School of Computer Engineering and Science, Shanghai University, Shanghai, People's Republic of China.
PLoS One. 2013 Apr 23;8(4):e61533. doi: 10.1371/journal.pone.0061533. Print 2013.
Despite continuing progress in X-ray crystallography and high-field NMR spectroscopy for determination of three-dimensional protein structures, the number of unsolved and newly discovered sequences grows much faster than that of determined structures. Protein modeling methods can possibly bridge this huge sequence-structure gap with the development of computational science. A grand challenging problem is to predict three-dimensional protein structure from its primary structure (residues sequence) alone. However, predicting residue contact maps is a crucial and promising intermediate step towards final three-dimensional structure prediction. Better predictions of local and non-local contacts between residues can transform protein sequence alignment to structure alignment, which can finally improve template based three-dimensional protein structure predictors greatly.
CNNcon, an improved multiple neural networks based contact map predictor using six sub-networks and one final cascade-network, was developed in this paper. Both the sub-networks and the final cascade-network were trained and tested with their corresponding data sets. While for testing, the target protein was first coded and then input to its corresponding sub-networks for prediction. After that, the intermediate results were input to the cascade-network to finish the final prediction.
The CNNcon can accurately predict 58.86% in average of contacts at a distance cutoff of 8 Å for proteins with lengths ranging from 51 to 450. The comparison results show that the present method performs better than the compared state-of-the-art predictors. Particularly, the prediction accuracy keeps steady with the increase of protein sequence length. It indicates that the CNNcon overcomes the thin density problem, with which other current predictors have trouble. This advantage makes the method valuable to the prediction of long length proteins.
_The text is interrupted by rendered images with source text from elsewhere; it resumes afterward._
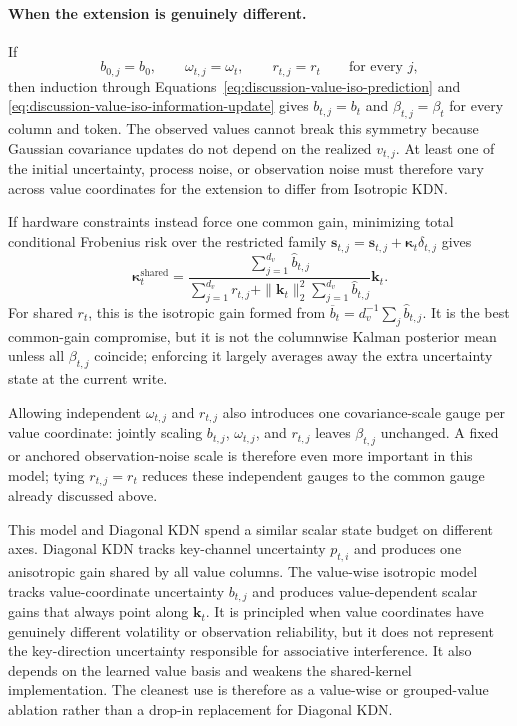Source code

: \documentclass[11pt]{article}
\newcommand{\vct}[1]{\boldsymbol{#1}}
\begin{document}
\paragraph{When the extension is genuinely different.}
If
\begin{equation}
  b_{0,j}=b_0,
  \qquad
  \omega_{t,j}=\omega_t,
  \qquad
  r_{t,j}=r_t
  \qquad\text{for every }j,
  \label{eq:discussion-value-iso-symmetry}
\end{equation}
then induction through Equations~\eqref{eq:discussion-value-iso-prediction} and
\eqref{eq:discussion-value-iso-information-update} gives
$b_{t,j}=b_t$ and $\beta_{t,j}=\beta_t$ for every column and token. The observed values cannot
break this symmetry because Gaussian covariance updates do not depend on the realized
$v_{t,j}$. At least one of the initial uncertainty, process noise, or observation noise must
therefore vary across value coordinates for the extension to differ from Isotropic KDN.

If hardware constraints instead force one common gain, minimizing total conditional Frobenius
risk over the restricted family
$\vct{s}_{t,j}=\widehat{\vct{s}}_{t,j}+\vct{\kappa}_t\delta_{t,j}$ gives
\begin{equation}
  \vct{\kappa}_t^{\mathrm{shared}}
  =\frac{\sum_{j=1}^{d_v}\widehat b_{t,j}}
    {\sum_{j=1}^{d_v}r_{t,j}
      +\|\vct{k}_t\|_2^2\sum_{j=1}^{d_v}\widehat b_{t,j}}
    \vct{k}_t.
  \label{eq:discussion-value-iso-common-gain}
\end{equation}
For shared $r_t$, this is the isotropic gain formed from
$\overline b_t=d_v^{-1}\sum_j\widehat b_{t,j}$. It is the best common-gain compromise, but it is
not the columnwise Kalman posterior mean unless all $\beta_{t,j}$ coincide; enforcing it largely
averages away the extra uncertainty state at the current write.

Allowing independent $\omega_{t,j}$ and $r_{t,j}$ also introduces one covariance-scale gauge per
value coordinate: jointly scaling $b_{t,j}$, $\omega_{t,j}$, and $r_{t,j}$ leaves
$\beta_{t,j}$ unchanged. A fixed or anchored observation-noise scale is therefore even more
important in this model; tying $r_{t,j}=r_t$ reduces these independent gauges to the common gauge
already discussed above.

This model and Diagonal KDN spend a similar scalar state budget on different axes. Diagonal KDN
tracks key-channel uncertainty $p_{t,i}$ and produces one anisotropic gain shared by all value
columns. The value-wise isotropic model tracks value-coordinate uncertainty $b_{t,j}$ and
produces value-dependent scalar gains that always point along $\vct{k}_t$. It is principled when
value coordinates have genuinely different volatility or observation reliability, but it does
not represent the key-direction uncertainty responsible for associative interference. It also
depends on the learned value basis and weakens the shared-kernel implementation. The cleanest use
is therefore as a value-wise or grouped-value ablation rather than a drop-in replacement for
Diagonal KDN.
\end{document}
As a result, the effective prediction of long length proteins could be possible by the CNNcon.
尽管 X 射线晶体学和高场 NMR 光谱学在确定三维蛋白质结构方面不断取得进展,但未解决和新发现的序列数量的增长速度远远快于确定结构的数量。随着计算科学的发展,蛋白质建模方法有可能弥补这一巨大的序列-结构差距。一个巨大的挑战性问题是仅从其一级结构(残基序列)预测三维蛋白质结构。然而,预测残基接触图是朝着最终三维结构预测迈出的关键而有前途的中间步骤。更好地预测残基之间的局部和非局部接触可以将蛋白质序列比对转化为结构比对,从而最终大大改进基于模板的三维蛋白质结构预测器。
本文开发了一种使用六个子网络和一个最终级联网络的基于改进的多个神经网络的接触图预测器 CNNcon。子网络和最终级联网络都使用相应的数据集进行训练和测试。在测试时,首先对目标蛋白质进行编码,然后将其输入到相应的子网络中进行预测。之后,将中间结果输入级联网络以完成最终预测。
CNNcon 可以准确预测长度在 51 到 450 之间的蛋白质在距离截止值为 8 Å 时的接触点,平均准确率为 58.86%。比较结果表明,本方法的性能优于比较的最先进的预测器。特别是,随着蛋白质序列长度的增加,预测精度保持稳定。这表明 CNNcon 克服了其他当前预测器难以解决的密度稀疏问题。该优势使该方法对长链蛋白质的预测具有价值。因此,通过 CNNcon 可以实现对长链蛋白质的有效预测。